I’ve said it before, and I suppose I’m saying it again; I don’t think there’s a progressive movement. I mean, of course, there’s a progressive movement, in that there are causes on the liberal and radical left that push specific interests. But the idea that a broad left wing will show up to march through the Mall in Washington, D.C. on a single issue, with no major fracture points on display, or that we’re beholden to a single figure who is speaks for even a majority of us, is dead on the vine.
All along the left’s areas of concern—civil rights, primary and secondary education curricula, reproductive rights, immigration reform, environmental protection, and so on—we see a myriad of organizations, each with their own histories, executives, priorities, and constraints. Such decentralization of issues and talking points has led to differences in strategies, to the point where legitimate discussion includes whether we achieve our goals through assimilation or liberation, a flawed frame that has helped to pit agencies and groups against each other.
This leaves people committed to progressive politics at a loss. We need to have, in our discussion arsenal, intact logic to use against ultra-conservative attacks, talking points for explaining our ideas to centrists, and even responses to other leftists who question the very validity of our specific approaches. Take any topic—same-sex marriage, for example—and these points come into relief.
To the Tea Party: Your extreme moralism is hypocritical when taken in context with your “small government” messages. Marriage is a human right, not a privilege.
To the centrist: Pressure from the right is collapsing our civil rights and privacy and taking away gender markers from marriage licenses is a more fair system that needs to be put in place.

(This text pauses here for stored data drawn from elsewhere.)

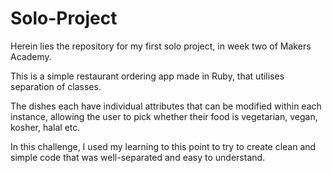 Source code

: # Solo-Project

Herein lies the repository for my first solo project, in week two of Makers Academy.

This is a simple restaurant ordering app made in Ruby, that utilises separation of classes.

The dishes each have individual attributes that can be modified within each instance, allowing the user
to pick whether their food is vegetarian, vegan, kosher, halal etc.

In this challenge, I used my learning to this point to try to create clean and simple code
that was well-separated and easy to understand.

To the radical left: While there are many other civil rights issues needed for LGBT people, marriage is an area that will benefit all kinds of people in our communities and end unfair custody, property, and financial practices currently used against us.
Looking across state legislatures this year, we see that many different strategies were taken on any given issue. Maryland’s transgender civil rights bill fell apart after Equality Maryland agreed the delegates could remove public accommodations protections from the bill, only to lose support from a vocal contingent of trans activists. But in Utah, advocates have now passed two parts of a three-bill strategy, in which protections for public accommodations have their own bill. Massachusetts, meanwhile, which most regard as a much more “liberal” state than Utah, struggles to get a comprehensive bill to a vote. It’s died in committee in recent years.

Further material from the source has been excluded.